But further contemplation about Izzy and her new situation had to stop as I saw Jeff walking toward us from the other side of the park.  My hands began to shake and I could feel beads of perspiration collect on my upper lip.  “I still can’t believe that you spied on Jeff.  I mean, you don’t even know him.”
            “Oh, what’s the big deal?”  Henry said.  “Think of it as your own personal background-checking service.  You should feel better knowing that I’ve checked him out and I still think he’s worthy of getting a cup of coffee with.”
            “What made you decide that?”
            Henry thought for a minute.  “He’s a hard worker.  He’s social and has a lot of friends, but not in an obnoxious way.  He’s relatively neat, but not OCD.  And he likes Pabst Blue Ribbon.”
            “Ah, yes, A crowning achievement, liking cheap beer.”
            “It’s really what won him my respect.”
            At this point, we were getting close enough to Jeff that our conversation needed to stop, unless I wanted to flash him my Crazy Badge before we even said hello.  Jeff was dressed in basketball shorts and a t-shirt from a blues club up in Austin that Henry and I had always talked about going to but never had time to make it there.  He had on tennis shoes that looked well-worn with a few grass stains that implied that he’d rather be outside than in a gym.  His baseball cap covered his brown hair and shielded his eyes from me until he got closer and, when I could finally see them, they looked like they were smiling.
            “Hey,” he said, the smile from his eyes working its way down to his mouth until it produced a boyish grin.
            “Hi,” I said, unable to keep my own mouth from smiling back a little.  “Where’s Bandit?”

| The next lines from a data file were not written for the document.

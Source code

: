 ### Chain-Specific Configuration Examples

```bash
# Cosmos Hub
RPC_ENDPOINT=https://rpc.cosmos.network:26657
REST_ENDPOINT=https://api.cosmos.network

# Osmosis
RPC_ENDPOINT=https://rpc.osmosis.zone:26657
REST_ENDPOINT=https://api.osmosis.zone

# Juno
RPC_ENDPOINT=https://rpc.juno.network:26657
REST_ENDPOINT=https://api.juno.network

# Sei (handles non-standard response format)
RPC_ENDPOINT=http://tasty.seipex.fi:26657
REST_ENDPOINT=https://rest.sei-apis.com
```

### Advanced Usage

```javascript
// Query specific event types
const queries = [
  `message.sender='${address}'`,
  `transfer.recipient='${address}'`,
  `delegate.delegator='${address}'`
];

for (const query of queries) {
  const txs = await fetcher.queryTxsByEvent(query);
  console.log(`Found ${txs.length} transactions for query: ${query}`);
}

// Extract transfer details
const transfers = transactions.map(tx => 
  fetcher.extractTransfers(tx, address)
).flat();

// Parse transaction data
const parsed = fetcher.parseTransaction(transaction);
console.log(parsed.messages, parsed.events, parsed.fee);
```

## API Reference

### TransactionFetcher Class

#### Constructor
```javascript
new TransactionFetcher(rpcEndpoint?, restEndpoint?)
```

 “He’s back home.  He gave me a dirty look when I left, but I wanted to make sure that you wanted to hang out with me and weren’t just using me to get to him.”
“Very wise,” I said.  “I often do that.  Use men for their pets.  I just had to break up with someone last week because his goldfish told me it wasn’t going to work out.”

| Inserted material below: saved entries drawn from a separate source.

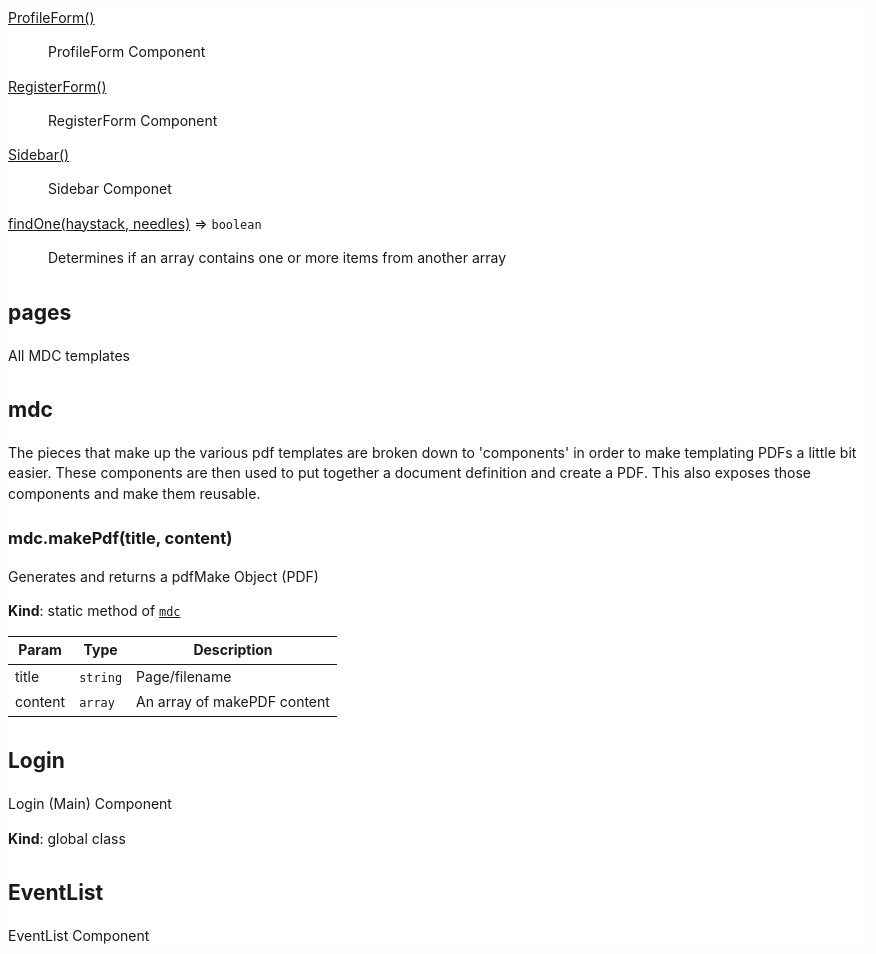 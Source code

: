 <dt><a href="#ProfileForm">ProfileForm()</a></dt>
<dd><p>ProfileForm Component</p>
</dd>
<dt><a href="#RegisterForm">RegisterForm()</a></dt>
<dd><p>RegisterForm Component</p>
</dd>
<dt><a href="#Sidebar">Sidebar()</a></dt>
<dd><p>Sidebar Componet</p>
</dd>
<dt><a href="#findOne">findOne(haystack, needles)</a> ⇒ <code>boolean</code></dt>
<dd><p>Determines if an array contains one or more items from another array</p>
</dd>
</dl>

<a name="mdc.module_pages"></a>

## pages
All MDC templates

<a name="pdfBuilder.module_mdc"></a>

## mdc
The pieces that make up the various pdf templates are broken down to 'components' in
order to make templating PDFs a little bit easier. These components are then used to put
together a document definition and create a PDF. This also exposes those components
and make them reusable.

<a name="pdfBuilder.module_mdc.makePdf"></a>

### mdc.makePdf(title, content)
Generates and returns a pdfMake Object (PDF)

**Kind**: static method of [<code>mdc</code>](#pdfBuilder.module_mdc)  

| Param | Type | Description |
| --- | --- | --- |
| title | <code>string</code> | Page/filename |
| content | <code>array</code> | An array of makePDF content |

<a name="Login"></a>

## Login
Login (Main) Component

**Kind**: global class  
<a name="EventList"></a>

## EventList
EventList Component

“That’s rough,” he said.  “Nothing worse than when a relationship gets fishy.”
Oh, dear.  A pun.  I hope that’s just because he’s nervous and it’s not a personality trait.

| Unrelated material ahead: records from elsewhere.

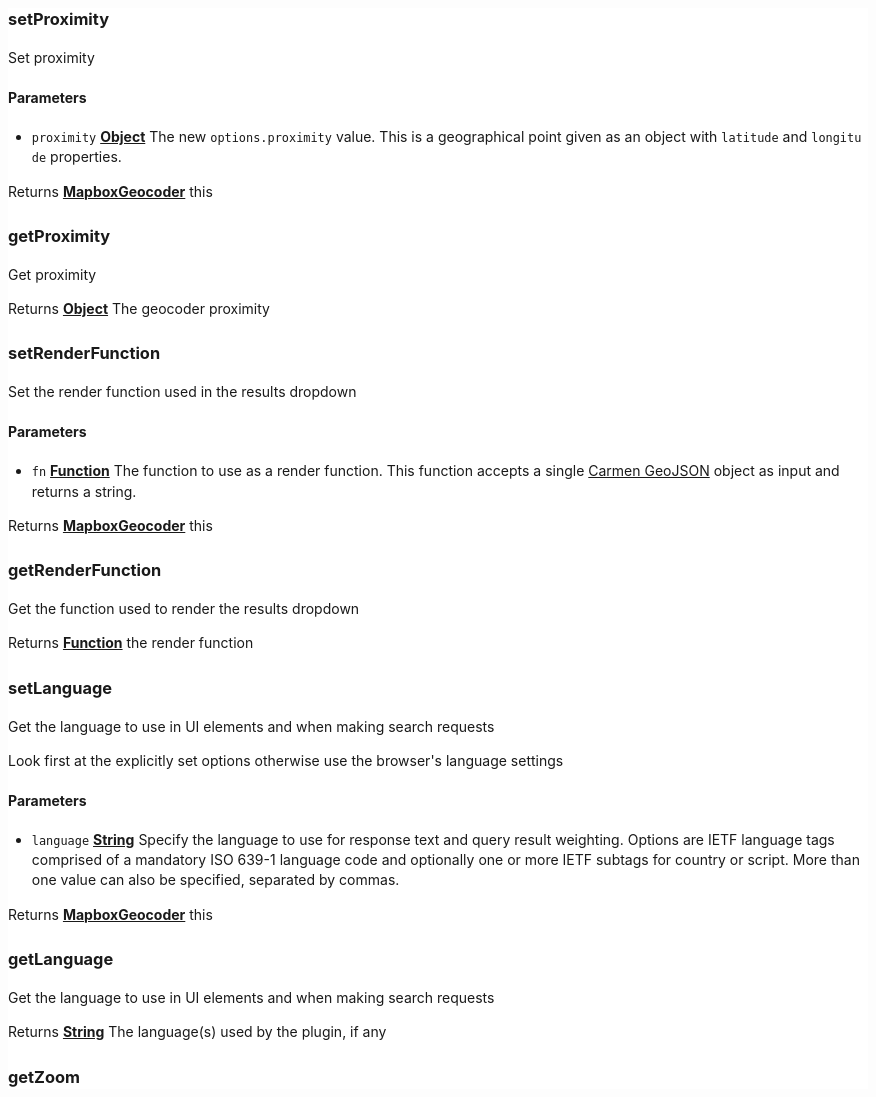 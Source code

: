 ### setProximity

Set proximity

#### Parameters

-   `proximity` **[Object][71]** The new `options.proximity` value. This is a geographical point given as an object with `latitude` and `longitude` properties.

Returns **[MapboxGeocoder][84]** this

### getProximity

Get proximity

Returns **[Object][71]** The geocoder proximity

### setRenderFunction

Set the render function used in the results dropdown

#### Parameters

-   `fn` **[Function][81]** The function to use as a render function. This function accepts a single [Carmen GeoJSON][82] object as input and returns a string.

Returns **[MapboxGeocoder][84]** this

### getRenderFunction

Get the function used to render the results dropdown

Returns **[Function][81]** the render function

### setLanguage

Get the language to use in UI elements and when making search requests

Look first at the explicitly set options otherwise use the browser's language settings

#### Parameters

-   `language` **[String][72]** Specify the language to use for response text and query result weighting. Options are IETF language tags comprised of a mandatory ISO 639-1 language code and optionally one or more IETF subtags for country or script. More than one value can also be specified, separated by commas.

Returns **[MapboxGeocoder][84]** this

### getLanguage

Get the language to use in UI elements and when making search requests

Returns **[String][72]** The language(s) used by the plugin, if any

### getZoom


[1]: #mapboxgeocoder
[2]: #parameters
[3]: #examples
[4]: #addto
[5]: #parameters-1
[6]: #clear
[7]: #parameters-2
[8]: #query
[9]: #parameters-3
[10]: #setinput
[11]: #parameters-4
[12]: #setproximity
[13]: #parameters-5
[14]: #getproximity
[15]: #setrenderfunction
[16]: #parameters-6
[17]: #getrenderfunction
[18]: #setlanguage
[19]: #parameters-7
[20]: #getlanguage
[21]: #getzoom
[22]: #setzoom
[23]: #parameters-8
[24]: #getflyto
[25]: #setflyto
[26]: #parameters-9
[27]: #getplaceholder
[28]: #setplaceholder
[29]: #parameters-10
[30]: #getbbox
[31]: #setbbox
[32]: #parameters-11
[33]: #getcountries
[34]: #setcountries
[35]: #parameters-12
[36]: #gettypes
[37]: #settypes
[38]: #parameters-13
[39]: #getminlength
[40]: #setminlength
[41]: #parameters-14
[42]: #getlimit
[43]: #setlimit
[44]: #parameters-15
[45]: #getfilter
[46]: #getautofill
[47]: #setautofill
[48]: #parameters-16
[49]: #setfilter
[50]: #parameters-17
[51]: #setorigin
[52]: #parameters-18
[53]: #getorigin
[54]: #setautocomplete
[55]: #parameters-19
[56]: #getautocomplete
[57]: #setfuzzymatch
[58]: #parameters-20
[59]: #getfuzzymatch
[60]: #setrouting
[61]: #parameters-21
[62]: #getrouting
[63]: #setworldview
[64]: #parameters-22
[65]: #getworldview
[66]: #on
[67]: #parameters-23
[68]: #off
[69]: #parameters-24
[70]: https://docs.mapbox.com/api/search/#geocoding
[71]: https://developer.mozilla.org/docs/Web/JavaScript/Reference/Global_Objects/Object
[72]: https://developer.mozilla.org/docs/Web/JavaScript/Reference/Global_Objects/String
[73]: https://github.com/mapbox/mapbox-gl-js
[74]: https://docs.mapbox.com/mapbox-gl-js/api/#marker
[75]: https://developer.mozilla.org/docs/Web/JavaScript/Reference/Global_Objects/Number
[76]: https://developer.mozilla.org/docs/Web/JavaScript/Reference/Global_Objects/Boolean
[77]: https://docs.mapbox.com/mapbox-gl-js/api/#map#flyto
[78]: https://docs.mapbox.com/mapbox-gl-js/api/#map#fitbounds
[79]: https://developer.mozilla.org/docs/Web/JavaScript/Reference/Global_Objects/Array
[80]: https://docs.mapbox.com/api/search/#data-types
[81]: https://developer.mozilla.org/docs/Web/JavaScript/Reference/Statements/function
[82]: https://github.com/mapbox/carmen/blob/master/carmen-geojson.md
[83]: https://docs.mapbox.com/api/search/#endpoints
[84]: #mapboxgeocoder
[85]: https://docs.mapbox.com/mapbox-gl-js/api/map/
[86]: https://docs.mapbox.com/mapbox-gl-js/api/map/#map#addcontrol
[87]: https://developer.mozilla.org/en-US/docs/Web/API/HTMLElement
[88]: https://developer.mozilla.org/en-US/docs/Web/CSS/CSS_Selectors
[89]: https://developer.mozilla.org/docs/Web/HTML/Element
[90]: https://developer.mozilla.org/docs/Web/API/Event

“Thanks for calling me back,” Jeff said as he turned so that he would be walking beside me on the sidewalk.
            “Sure,” I said.  “Thanks for calling.  As a matter of fact, you may be the only person calling me for a while.”
            “Really?  Why’s that?”
            “I kind of lost it on Emily last night,” I admitted.  “Like lost it.  I wouldn’t be surprised if when I get home, she’s there waiting at my door with a priest so they can perform an exorcism.”
            “Oh, I bet you’ll be okay,” Jeff said easily.  “After all, if you can’t lose it with your best friend, who can you lose it with?”
            I looked at him sharply after he repeated the words that Henry had said to me just that morning.  Henry was walking beside me through the park with Jeff on the other side, and he remained quiet, almost like he just wanted to be a fly on the wall.  It was a strange feeling, having a date walking on one side of me and my husband walking on the other - like being physically sandwiched between two stages of my life.
            “To be honest, I wasn’t sure if I would hear from you,” Jeff went on.  “I mean, I was hoping that I would, but Izzy made it sound like you might not be ready to call me back.”
            “I almost didn’t,” I confessed. 
            “What changed your mind?”  He said.
            “Oh, a friend encouraged me and said that I might want to give you a chance.  So, here we are.”
            “Well, I’ll have to be sure and thank that friend someday.”
            “Well, he’s right there,” I almost blurted out, but caught myself before I sounded certifiable.  Henry continued to walk silently next to me and for a moment, a flash of anger pulsated through my body.  This was his fault.  He was the reason why I had to do this.  He had left me.  He was forcing me to take a step I wasn’t sure I was ready for.  If it wasn’t for him, I wouldn’t be in this situation in the first place.  I shocked myself with the thought that if I hadn’t ever met Henry, I wouldn’t be in this much pain.
            But then again, if I hadn’t had Henry, I wouldn’t have been happy all the years before either. 
            In that moment, I decided to ride this out.  After all, everything in life is a risk – from falling in love to checking your mail.  You just never know how things are going to turn out.  Although I was dealing with a life that I never thought I would be in, that didn’t mean I would trade the one I had – even if it meant sparing myself all of this pain.  And as long as I still had Henry with me, in whatever form he came in, I felt a little more confident about dealing with what was going to be thrown my way.  I knew he was on my side, no matter what.  He would help me through it. 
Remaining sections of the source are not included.